The task: What you should output is the data below, unchanged in every character.
----- Information supplied
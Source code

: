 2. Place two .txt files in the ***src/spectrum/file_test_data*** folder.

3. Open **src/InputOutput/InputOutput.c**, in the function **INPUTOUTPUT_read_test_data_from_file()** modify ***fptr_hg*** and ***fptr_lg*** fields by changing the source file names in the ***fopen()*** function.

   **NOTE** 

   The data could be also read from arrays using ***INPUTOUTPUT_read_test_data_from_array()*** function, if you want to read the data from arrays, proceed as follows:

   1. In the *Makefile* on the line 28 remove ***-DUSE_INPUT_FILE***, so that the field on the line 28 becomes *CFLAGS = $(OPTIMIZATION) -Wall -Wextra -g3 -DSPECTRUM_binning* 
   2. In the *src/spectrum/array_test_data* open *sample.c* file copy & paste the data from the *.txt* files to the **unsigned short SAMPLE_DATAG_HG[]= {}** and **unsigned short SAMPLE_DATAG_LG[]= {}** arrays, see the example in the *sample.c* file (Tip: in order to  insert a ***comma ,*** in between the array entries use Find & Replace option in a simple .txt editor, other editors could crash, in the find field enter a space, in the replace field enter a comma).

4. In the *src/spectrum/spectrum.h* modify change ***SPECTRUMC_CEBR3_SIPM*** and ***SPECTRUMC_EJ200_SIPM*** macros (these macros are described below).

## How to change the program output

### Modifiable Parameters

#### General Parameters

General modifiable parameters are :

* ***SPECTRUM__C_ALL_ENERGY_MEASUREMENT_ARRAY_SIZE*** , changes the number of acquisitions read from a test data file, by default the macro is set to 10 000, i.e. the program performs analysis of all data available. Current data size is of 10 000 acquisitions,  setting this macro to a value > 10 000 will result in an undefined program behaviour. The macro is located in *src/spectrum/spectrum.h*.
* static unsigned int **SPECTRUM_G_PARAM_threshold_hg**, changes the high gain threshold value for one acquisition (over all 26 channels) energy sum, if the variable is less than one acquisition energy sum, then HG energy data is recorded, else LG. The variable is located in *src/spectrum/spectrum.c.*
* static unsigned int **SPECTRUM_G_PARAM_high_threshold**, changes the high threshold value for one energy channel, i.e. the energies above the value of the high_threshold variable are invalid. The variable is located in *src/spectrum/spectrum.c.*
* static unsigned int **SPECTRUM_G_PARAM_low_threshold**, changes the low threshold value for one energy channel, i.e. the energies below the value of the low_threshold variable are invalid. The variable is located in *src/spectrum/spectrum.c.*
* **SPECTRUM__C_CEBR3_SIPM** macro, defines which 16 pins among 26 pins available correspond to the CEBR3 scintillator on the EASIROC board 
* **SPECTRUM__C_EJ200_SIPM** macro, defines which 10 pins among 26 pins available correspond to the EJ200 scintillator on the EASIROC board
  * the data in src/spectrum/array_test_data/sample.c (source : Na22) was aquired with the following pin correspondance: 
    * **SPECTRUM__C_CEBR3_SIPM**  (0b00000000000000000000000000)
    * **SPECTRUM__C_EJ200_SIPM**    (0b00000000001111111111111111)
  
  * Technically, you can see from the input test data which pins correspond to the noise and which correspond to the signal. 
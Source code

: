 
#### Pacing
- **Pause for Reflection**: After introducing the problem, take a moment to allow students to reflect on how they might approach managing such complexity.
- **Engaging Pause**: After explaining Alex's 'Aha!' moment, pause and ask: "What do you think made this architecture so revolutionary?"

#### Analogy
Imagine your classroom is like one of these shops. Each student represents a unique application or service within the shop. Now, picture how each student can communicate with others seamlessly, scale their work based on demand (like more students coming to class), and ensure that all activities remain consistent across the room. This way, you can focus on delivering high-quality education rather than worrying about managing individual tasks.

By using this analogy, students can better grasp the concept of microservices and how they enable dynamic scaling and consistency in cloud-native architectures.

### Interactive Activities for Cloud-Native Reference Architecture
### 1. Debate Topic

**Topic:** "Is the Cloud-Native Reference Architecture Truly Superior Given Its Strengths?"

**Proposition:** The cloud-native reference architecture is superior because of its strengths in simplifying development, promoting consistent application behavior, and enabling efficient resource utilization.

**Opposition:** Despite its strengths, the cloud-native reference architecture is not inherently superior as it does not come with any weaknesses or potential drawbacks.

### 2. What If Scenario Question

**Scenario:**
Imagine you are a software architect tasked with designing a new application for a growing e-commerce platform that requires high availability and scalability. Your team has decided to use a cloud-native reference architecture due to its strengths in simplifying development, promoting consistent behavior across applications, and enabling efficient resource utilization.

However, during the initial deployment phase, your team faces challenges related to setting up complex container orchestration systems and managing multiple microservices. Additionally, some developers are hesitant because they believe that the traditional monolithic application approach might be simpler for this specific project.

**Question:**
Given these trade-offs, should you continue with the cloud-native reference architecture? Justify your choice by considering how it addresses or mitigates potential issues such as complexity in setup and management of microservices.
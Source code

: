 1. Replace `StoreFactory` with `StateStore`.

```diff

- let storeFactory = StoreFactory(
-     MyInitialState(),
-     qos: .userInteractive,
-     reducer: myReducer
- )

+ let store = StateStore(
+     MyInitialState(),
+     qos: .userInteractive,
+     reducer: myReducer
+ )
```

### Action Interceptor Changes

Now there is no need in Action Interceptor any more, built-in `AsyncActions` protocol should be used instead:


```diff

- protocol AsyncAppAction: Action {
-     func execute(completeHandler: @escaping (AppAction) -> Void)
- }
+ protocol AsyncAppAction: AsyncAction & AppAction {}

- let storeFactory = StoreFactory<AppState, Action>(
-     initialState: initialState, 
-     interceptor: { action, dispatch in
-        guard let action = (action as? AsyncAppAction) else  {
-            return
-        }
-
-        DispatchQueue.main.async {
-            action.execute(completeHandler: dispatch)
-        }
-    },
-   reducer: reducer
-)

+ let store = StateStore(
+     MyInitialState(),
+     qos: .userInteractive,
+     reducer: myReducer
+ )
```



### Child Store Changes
----------
Exercise answer:
Source code

: 2. Place two .txt files in the ***src/spectrum/file_test_data*** folder.

3. Open **src/InputOutput/InputOutput.c**, in the function **INPUTOUTPUT_read_test_data_from_file()** modify ***fptr_hg*** and ***fptr_lg*** fields by changing the source file names in the ***fopen()*** function.

   **NOTE** 

   The data could be also read from arrays using ***INPUTOUTPUT_read_test_data_from_array()*** function, if you want to read the data from arrays, proceed as follows:

   1. In the *Makefile* on the line 28 remove ***-DUSE_INPUT_FILE***, so that the field on the line 28 becomes *CFLAGS = $(OPTIMIZATION) -Wall -Wextra -g3 -DSPECTRUM_binning* 
   2. In the *src/spectrum/array_test_data* open *sample.c* file copy & paste the data from the *.txt* files to the **unsigned short SAMPLE_DATAG_HG[]= {}** and **unsigned short SAMPLE_DATAG_LG[]= {}** arrays, see the example in the *sample.c* file (Tip: in order to  insert a ***comma ,*** in between the array entries use Find & Replace option in a simple .txt editor, other editors could crash, in the find field enter a space, in the replace field enter a comma).

4. In the *src/spectrum/spectrum.h* modify change ***SPECTRUMC_CEBR3_SIPM*** and ***SPECTRUMC_EJ200_SIPM*** macros (these macros are described below).

## How to change the program output

### Modifiable Parameters

#### General Parameters

General modifiable parameters are :

* ***SPECTRUM__C_ALL_ENERGY_MEASUREMENT_ARRAY_SIZE*** , changes the number of acquisitions read from a test data file, by default the macro is set to 10 000, i.e. the program performs analysis of all data available. Current data size is of 10 000 acquisitions,  setting this macro to a value > 10 000 will result in an undefined program behaviour. The macro is located in *src/spectrum/spectrum.h*.
* static unsigned int **SPECTRUM_G_PARAM_threshold_hg**, changes the high gain threshold value for one acquisition (over all 26 channels) energy sum, if the variable is less than one acquisition energy sum, then HG energy data is recorded, else LG. The variable is located in *src/spectrum/spectrum.c.*
* static unsigned int **SPECTRUM_G_PARAM_high_threshold**, changes the high threshold value for one energy channel, i.e. the energies above the value of the high_threshold variable are invalid. The variable is located in *src/spectrum/spectrum.c.*
* static unsigned int **SPECTRUM_G_PARAM_low_threshold**, changes the low threshold value for one energy channel, i.e. the energies below the value of the low_threshold variable are invalid. The variable is located in *src/spectrum/spectrum.c.*
* **SPECTRUM__C_CEBR3_SIPM** macro, defines which 16 pins among 26 pins available correspond to the CEBR3 scintillator on the EASIROC board 
* **SPECTRUM__C_EJ200_SIPM** macro, defines which 10 pins among 26 pins available correspond to the EJ200 scintillator on the EASIROC board
  * the data in src/spectrum/array_test_data/sample.c (source : Na22) was aquired with the following pin correspondance: 
    * **SPECTRUM__C_CEBR3_SIPM**  (0b00000000000000000000000000)
    * **SPECTRUM__C_EJ200_SIPM**    (0b00000000001111111111111111)
  
  * Technically, you can see from the input test data which pins correspond to the noise and which correspond to the signal. 
Source code

: 
#### Pacing
- **Pause for Reflection**: After introducing the problem, take a moment to allow students to reflect on how they might approach managing such complexity.
- **Engaging Pause**: After explaining Alex's 'Aha!' moment, pause and ask: "What do you think made this architecture so revolutionary?"

#### Analogy
Imagine your classroom is like one of these shops. Each student represents a unique application or service within the shop. Now, picture how each student can communicate with others seamlessly, scale their work based on demand (like more students coming to class), and ensure that all activities remain consistent across the room. This way, you can focus on delivering high-quality education rather than worrying about managing individual tasks.

By using this analogy, students can better grasp the concept of microservices and how they enable dynamic scaling and consistency in cloud-native architectures.

### Interactive Activities for Cloud-Native Reference Architecture
### 1. Debate Topic

**Topic:** "Is the Cloud-Native Reference Architecture Truly Superior Given Its Strengths?"

**Proposition:** The cloud-native reference architecture is superior because of its strengths in simplifying development, promoting consistent application behavior, and enabling efficient resource utilization.

**Opposition:** Despite its strengths, the cloud-native reference architecture is not inherently superior as it does not come with any weaknesses or potential drawbacks.

### 2. What If Scenario Question

**Scenario:**
Imagine you are a software architect tasked with designing a new application for a growing e-commerce platform that requires high availability and scalability. Your team has decided to use a cloud-native reference architecture due to its strengths in simplifying development, promoting consistent behavior across applications, and enabling efficient resource utilization.

However, during the initial deployment phase, your team faces challenges related to setting up complex container orchestration systems and managing multiple microservices. Additionally, some developers are hesitant because they believe that the traditional monolithic application approach might be simpler for this specific project.

**Question:**
Given these trade-offs, should you continue with the cloud-native reference architecture? Justify your choice by considering how it addresses or mitigates potential issues such as complexity in setup and management of microservices.
Source code

: 1. Replace `StoreFactory` with `StateStore`.

```diff

- let storeFactory = StoreFactory(
-     MyInitialState(),
-     qos: .userInteractive,
-     reducer: myReducer
- )

+ let store = StateStore(
+     MyInitialState(),
+     qos: .userInteractive,
+     reducer: myReducer
+ )
```

### Action Interceptor Changes

Now there is no need in Action Interceptor any more, built-in `AsyncActions` protocol should be used instead:


```diff

- protocol AsyncAppAction: Action {
-     func execute(completeHandler: @escaping (AppAction) -> Void)
- }
+ protocol AsyncAppAction: AsyncAction & AppAction {}

- let storeFactory = StoreFactory<AppState, Action>(
-     initialState: initialState, 
-     interceptor: { action, dispatch in
-        guard let action = (action as? AsyncAppAction) else  {
-            return
-        }
-
-        DispatchQueue.main.async {
-            action.execute(completeHandler: dispatch)
-        }
-    },
-   reducer: reducer
-)

+ let store = StateStore(
+     MyInitialState(),
+     qos: .userInteractive,
+     reducer: myReducer
+ )
```



### Child Store Changes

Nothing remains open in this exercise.